As far as Quiss could make out in the grey gloom, from the vats large overhead buckets scooped up grey, viscous fluid, which was poured into moulds on conveyor belts which disappeared into long, hissing machines; at the far end of the machines the moulds were stripped off the grey sculptures which were then minion-handled or trolleyed to another conveyor belt which led into the pounding machine in the centre of the room...

"What in hell's name is this?" Quiss said incredulously, choking on the dust.

"This is dee pee," the attendant said primly, standing in front of him, arms folded. "This is the nerve centre of the entire castle. Without us, the whole place would simply grind to a halt." It sounded proud.

"Are you sure?" Quiss said, coughing. The minion stiffened.

"Have you any other questions?" it said coldly. Quiss was looking at the objects which he thought of as sculptures as they moved steadily along the conveyor belt to their destruction. They were funny shapes: 5, 9, 2, 3,4...

"Yes," he said, pointing at the shapes, "what are those meant to be?"

"Those are," the attendant said pointedly, "numbers."

"Don't look like numbers to me," Quiss said.

"Well, they are," the minion said impatiently. That's the whole point."

"The whole point of what?" Quiss said, laughing and choking in almost equal parts. He could see he was annoying the small minion, and thought this was good fun. He'd certainly never seen numbers that shape before, but of course they could easily be numbers in some alien language or system. Ajayi might even have recognised them.

"The whole point of what we're doing here," the attendant said, as though trying to be more patient than it really felt. "This is the number-crunching room. Those are numbers," it said, enunciating clearly as though for some small and wilfully obtuse child, and motioning behind it to the conveyor belt with one arm, "and this is where we crunch them. That machine is a number-cruncher."

"You're crazy," Quiss said into the fur over his mouth.

"What?" the attendant said, stiffening still further and then jolting forward, drawing itself up to its full - if still modest - height. Quiss coughed.

"Nothing. What do you make the numbers out of? What's that grey stuff?"

"Plaster of Salt Lake City," the minion said, as though only an idiot would ask such a question. Quiss frowned.

"What the hell's that?"

"It's like Plaster of Paris, except duller," the minion said, then turned and stamped off through the drifts of grey powder. Quiss shook his head, coughed, then let the plastic doors swing to.

Ajayi was still looking at the board and her two remaining tiles, staring from one to the other. Then she put her elbows on her knees, her chin in her hands, and closed her eyes, looking thoughtful.

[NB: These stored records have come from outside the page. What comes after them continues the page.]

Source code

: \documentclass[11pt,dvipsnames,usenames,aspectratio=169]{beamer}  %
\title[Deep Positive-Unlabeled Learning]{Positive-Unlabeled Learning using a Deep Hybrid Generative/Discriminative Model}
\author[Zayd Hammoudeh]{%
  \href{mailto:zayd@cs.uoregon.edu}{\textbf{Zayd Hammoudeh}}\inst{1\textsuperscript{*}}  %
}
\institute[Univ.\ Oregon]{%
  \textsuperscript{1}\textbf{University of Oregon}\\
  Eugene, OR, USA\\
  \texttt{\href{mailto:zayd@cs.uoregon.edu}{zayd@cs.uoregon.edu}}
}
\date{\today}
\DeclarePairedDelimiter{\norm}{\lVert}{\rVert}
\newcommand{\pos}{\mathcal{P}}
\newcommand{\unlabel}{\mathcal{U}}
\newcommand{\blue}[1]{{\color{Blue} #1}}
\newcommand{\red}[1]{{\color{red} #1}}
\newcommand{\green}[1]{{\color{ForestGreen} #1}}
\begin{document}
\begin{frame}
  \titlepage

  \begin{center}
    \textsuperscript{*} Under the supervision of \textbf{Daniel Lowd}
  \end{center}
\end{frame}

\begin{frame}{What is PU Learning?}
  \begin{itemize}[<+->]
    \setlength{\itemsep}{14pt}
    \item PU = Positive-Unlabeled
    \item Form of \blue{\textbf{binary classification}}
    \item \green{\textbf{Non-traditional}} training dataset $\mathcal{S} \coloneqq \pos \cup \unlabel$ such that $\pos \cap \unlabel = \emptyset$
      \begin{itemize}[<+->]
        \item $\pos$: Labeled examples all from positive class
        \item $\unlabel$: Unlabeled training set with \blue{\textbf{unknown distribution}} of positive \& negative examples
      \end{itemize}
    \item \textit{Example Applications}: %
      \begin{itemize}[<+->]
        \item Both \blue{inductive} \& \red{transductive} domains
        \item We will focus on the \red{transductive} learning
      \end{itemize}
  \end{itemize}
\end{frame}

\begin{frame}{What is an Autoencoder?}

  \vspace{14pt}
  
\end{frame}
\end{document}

The snow collected in the thin grey hairs of her head, but she still did not notice it was snowing. Her expression of concentration intensified. They were nearly finished.

Chinese Scrabble was played on a gridded board, a little like an infinitely small square section of the Go board they had played on hundreds of days ago, but in Chinese Scrabble one placed small tiles with pictograms on them into the squares formed by the grid of lines, not small stones on the interstices. They hadn't needed to come up with any complicated things like infinitely long pieces this time, but the problem had been the choice of pictograms they had been saddled with at the start of the game. Apart from anything else, they had had to learn a language called Chinese.

That alone had taken them over seven hundred days. Quiss had nearly given in several times, but Ajayi kept him going somehow; the new language excited her. It was a key, she said. Now she read even more.

Ajayi opened her eyes and studied the board again.

The meanings and possibilities of the pictograms in front of her filled her mind as she tried to fit the last two tiles somewhere into the network of skewed pathways she and Quiss had created on the small board.